Hemoglobin II (HbII) from the clam Lucina pectinata is a dimeric protein composed of 151 amino acids with high oxygen affinity. The structural organization in the heme pocket involving residues: Tyr30 (B10), Gln65 (E7), Phe69 (E11), and Phe44 (CD1) are associated with the O2 affinity. Recombinant HbII (rHbII) and the B10Phe mutant were cloned into the pCRT7/NT-TOPO vector, and expressed in Escherichia coli BL21 cells. The expression was performed with 0.4 mM and 1.0 mM IPTG for induction at 30ºC, 30 µg/mL hemin chloride was added to supplement the TB medium without glucose. UV-Vis spectra, size-exclusion chromatography on a Superose (12 10/300 GL) column and SDS-PAGE were used to monitor the presence of the protein. rHbII and HbIITyrB10Phe were purified by strong anion exchanger column.

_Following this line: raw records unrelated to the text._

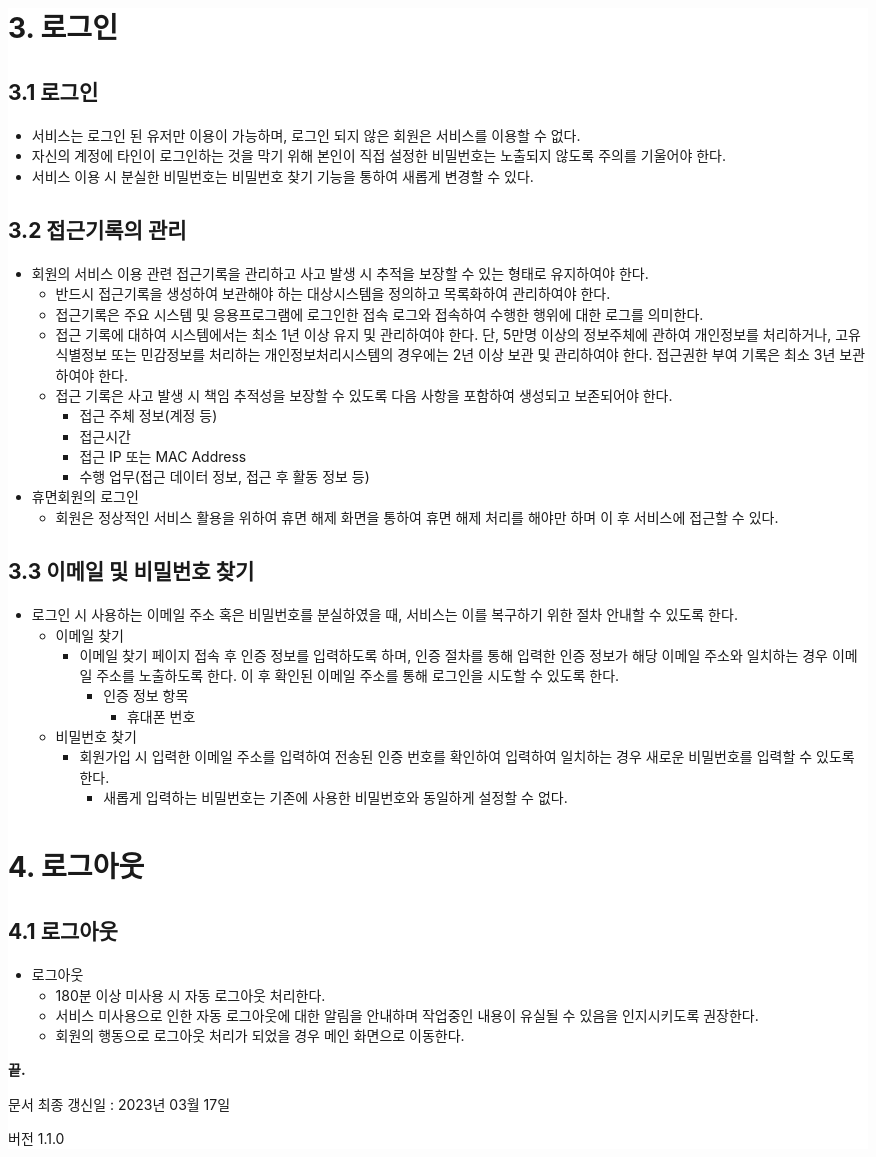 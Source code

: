 # 3. 로그인

## 3.1 로그인

- 서비스는 로그인 된 유저만 이용이 가능하며, 로그인 되지 않은 회원은 서비스를 이용할 수 없다.
- 자신의 계정에 타인이 로그인하는 것을 막기 위해 본인이 직접 설정한 비밀번호는 노출되지 않도록 주의를 기울어야 한다.
- 서비스 이용 시 분실한 비밀번호는 비밀번호 찾기 기능을 통하여 새롭게 변경할 수 있다.

## 3.2 접근기록의 관리

- 회원의 서비스 이용 관련 접근기록을 관리하고 사고 발생 시 추적을 보장할 수 있는 형태로 유지하여야 한다.
    - 반드시 접근기록을 생성하여 보관해야 하는 대상시스템을 정의하고 목록화하여 관리하여야 한다.
    - 접근기록은 주요 시스템 및 응용프로그램에 로그인한 접속 로그와 접속하여 수행한 행위에 대한 로그를 의미한다.
    - 접근 기록에 대하여 시스템에서는 최소 1년 이상 유지 및 관리하여야 한다. 단, 5만명 이상의 정보주체에 관하여 개인정보를 처리하거나, 고유식별정보 또는 민감정보를 처리하는 개인정보처리시스템의 경우에는 2년 이상 보관 및 관리하여야 한다. 접근권한 부여 기록은 최소 3년 보관하여야 한다.
    - 접근 기록은 사고 발생 시 책임 추적성을 보장할 수 있도록 다음 사항을 포함하여 생성되고 보존되어야 한다.
        - 접근 주체 정보(계정 등)
        - 접근시간
        - 접근 IP 또는 MAC Address
        - 수행 업무(접근 데이터 정보, 접근 후 활동 정보 등)
- 휴면회원의 로그인
    - 회원은 정상적인 서비스 활용을 위하여 휴면 해제 화면을 통하여 휴면 해제 처리를 해야만 하며 이 후 서비스에 접근할 수 있다.

## 3.3 이메일 및 비밀번호 찾기

- 로그인 시 사용하는 이메일 주소 혹은 비밀번호를 분실하였을 때, 서비스는 이를 복구하기 위한 절차 안내할 수 있도록 한다.
    - 이메일 찾기
        - 이메일 찾기 페이지 접속 후 인증 정보를 입력하도록 하며, 인증 절차를 통해 입력한 인증 정보가 해당 이메일 주소와 일치하는 경우 이메일 주소를 노출하도록 한다. 이 후 확인된 이메일 주소를 통해 로그인을 시도할 수 있도록 한다.
            - 인증 정보 항목
                - 휴대폰 번호
    - 비밀번호 찾기
        - 회원가입 시 입력한 이메일 주소를 입력하여 전송된 인증 번호를 확인하여 입력하여 일치하는 경우 새로운 비밀번호를 입력할 수 있도록 한다.
            - 새롭게 입력하는 비밀번호는 기존에 사용한 비밀번호와 동일하게 설정할 수 없다.

# 4. 로그아웃

## 4.1 로그아웃

- 로그아웃
    - 180분 이상 미사용 시 자동 로그아웃 처리한다.
    - 서비스 미사용으로 인한 자동 로그아웃에 대한 알림을 안내하며 작업중인 내용이 유실될 수 있음을 인지시키도록 권장한다.
    - 회원의 행동으로 로그아웃 처리가 되었을 경우 메인 화면으로 이동한다.

**끝.**

문서 최종 갱신일 : 2023년 03월 17일

버전 1.1.0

Nanosecond flash photolysis shows that rHbII and native HbII have similar oxygen binding properties, kon = 3 x 106 M-1s-1, koff = 0.3 s-1 and that rHbII is a good model of HbII. Kinetic studies show that the mutation of B10Phe leads to an increase of the dissociation rate of oxygen by one order of magnitude and the association rate increases by the same order kon= 4.65 x107 M-1s-1 and koff =5 s-1. These changes demonstrate the crucial role of the B10 residue in (1) the stabilization of the iron oxygen binding possibly through a strong hydrogen bond with the dipolar Fe-O2 bond; (2) the entry of the ligand from the solvent to the heme pocket.